Plain-text document sources
----------------

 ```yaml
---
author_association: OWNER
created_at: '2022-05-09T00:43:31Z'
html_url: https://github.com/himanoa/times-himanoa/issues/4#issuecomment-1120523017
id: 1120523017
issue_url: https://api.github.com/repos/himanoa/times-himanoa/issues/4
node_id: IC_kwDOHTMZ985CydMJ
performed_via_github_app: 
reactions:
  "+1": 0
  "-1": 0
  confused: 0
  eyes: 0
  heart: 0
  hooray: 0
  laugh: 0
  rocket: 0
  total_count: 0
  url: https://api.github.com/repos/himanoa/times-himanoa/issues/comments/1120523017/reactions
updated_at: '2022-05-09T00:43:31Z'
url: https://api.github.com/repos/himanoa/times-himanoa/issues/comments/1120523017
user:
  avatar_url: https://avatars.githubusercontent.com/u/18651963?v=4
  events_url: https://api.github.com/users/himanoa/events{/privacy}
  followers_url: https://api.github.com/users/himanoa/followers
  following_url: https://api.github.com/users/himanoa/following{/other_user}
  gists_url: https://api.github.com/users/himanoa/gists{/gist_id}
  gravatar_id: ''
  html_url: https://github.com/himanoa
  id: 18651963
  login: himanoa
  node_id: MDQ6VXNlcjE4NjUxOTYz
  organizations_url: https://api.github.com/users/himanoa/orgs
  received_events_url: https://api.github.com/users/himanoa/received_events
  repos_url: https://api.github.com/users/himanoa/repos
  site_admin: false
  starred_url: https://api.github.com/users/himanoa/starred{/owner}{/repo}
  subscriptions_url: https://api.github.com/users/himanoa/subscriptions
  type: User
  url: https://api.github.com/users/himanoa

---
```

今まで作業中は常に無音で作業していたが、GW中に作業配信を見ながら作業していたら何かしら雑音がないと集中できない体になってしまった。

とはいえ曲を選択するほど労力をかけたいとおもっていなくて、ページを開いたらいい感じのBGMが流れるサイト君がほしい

----------------

**Directions**: Which lines hold the word "repos"? Copy each of them from the records.

**Result of the task**:
issue_url: https://api.github.com/repos/himanoa/times-himanoa/issues/4
  url: https://api.github.com/repos/himanoa/times-himanoa/issues/comments/1120523017/reactions
url: https://api.github.com/repos/himanoa/times-himanoa/issues/comments/1120523017
  repos_url: https://api.github.com/users/himanoa/repos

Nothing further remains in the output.